Truss – the clear frontrunner in the Conservative Party leadership contest – has proposed a series of tax cuts to address this crisis. These include reversing the April 2022 National Insurance increases for employers and employees, and the proposed April 2023 increase in the main rate of corporation tax from 19% to 25%.
She also wants to impose a temporary moratorium on green energy levies on household energy bills. The latter measure would save only £153 per year for a household with average annual energy consumption. Her tax cutting measures have been estimated to cost more than £30 billion.
Truss’s leadership rival, former chancellor Rishi Sunak, has also proposed cutting taxes, this time through a drop in the basic rate of income tax from 20% to 16% – but only by the end of the decade, and only after UK inflation has returned to much lower levels. Sunak has also promised a package of financial support to families, but has not provided precise details.
It’s difficult to assess the merits of each approach without full details, but it is worth referring back to the economic policy responses to two recent major crises: the 2007-08 financial crisis and the COVID pandemic, ongoing since March 2020. The response to both was to inject more money into the UK economy.
In addition to the bank bailout in response to the financial crisis, the Brown government instructed the Bank of England to create £200 billion of new money to purchase UK government debt. Injecting cheap cash into the banking system in this way is called quantitative easing.
The subsequent Cameron-Clegg coalition government sanctioned the creation of an additional £175 billion of new money to stimulate the UK economy, followed by a further £70 billion from the May government.
In response to the COVID pandemic, the Johnson government – in which Sunak was chancellor and Truss has served as both secretary of state for international trade and now foreign secretary – created a further £450 billion of new money to help the UK economy avoid a recession or depression. It sanctioned UK public borrowing of £319.9 billion or 14.8% of GDP in a single financial year (2020-21), and spent £407 billion to support individuals, businesses and public services through the pandemic.

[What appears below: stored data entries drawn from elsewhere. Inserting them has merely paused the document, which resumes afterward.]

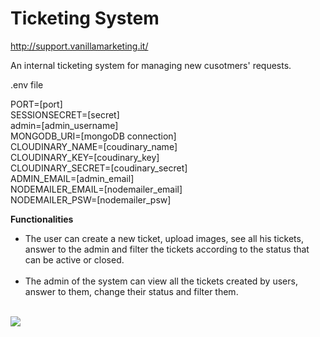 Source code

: # Ticketing System
http://support.vanillamarketing.it/

An internal ticketing system for managing new cusotmers' requests.

.env file

PORT=[port]<br>
SESSIONSECRET=[secret]<br>
admin=[admin_username]<br>
MONGODB_URI=[mongoDB connection]<br>
CLOUDINARY_NAME=[coudinary_name]<br>
CLOUDINARY_KEY=[coudinary_key]<br>
CLOUDINARY_SECRET=[coudinary_secret]<br>
ADMIN_EMAIL=[admin_email]<br>
NODEMAILER_EMAIL=[nodemailer_email]<br>
NODEMAILER_PSW=[nodemailer_psw]

<strong>Functionalities</strong>

<ul>

<li>The user can create a new ticket, upload images, see all his tickets, answer to the admin and filter the tickets according to the status that can be active or closed.</li>
<br>
<li>The admin of the system can view all the tickets created by users, answer to them, change their status and filter them.</li>
</ul>
<br>
<img src="https://user-images.githubusercontent.com/30729360/65434688-851af680-de1f-11e9-8398-61bf5d415e7e.png">
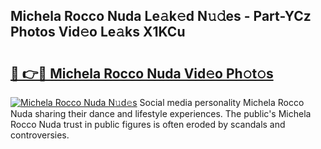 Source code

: ## Michela Rocco Nuda Le𝚊k𝚎d N𝚞𝚍es - Part-YCz Photos Vid𝚎o Le𝚊ks X1KCu

# <h2><a href="http://fbbm2ho.evod.top/?m=Michela+Rocco+Nuda">🔗 👉🔴 Michela Rocco Nuda Vid𝚎o Ph𝚘t𝚘s</a></h2>

[![Michela Rocco Nuda N𝚞d𝚎s](https://i.imgur.com/8V9OHl7.gif)](http://fbbm2ho.evod.top/?m=Michela+Rocco+Nuda)
Social media personality Michela Rocco Nuda sharing their dance and lifestyle experiences. The public's Michela Rocco Nuda trust in public figures is often eroded by scandals and controversies.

The political and economic precedents have been set. Labour and Conservative governments chose to hand out more than £2 trillion of cash, loans and guarantees to private banks to enable them to recover from the 2007-08 financial crisis, which their own reckless lending and speculation had fostered. This makes it entirely reasonable to expect the UK government to provide millions of individuals, households and companies with the immediate direct financial support they need to survive the cost of living crisis. All that is needed is more urgent political action of the kind Brown is calling for. Those currently in power – or soon to be – should take notice.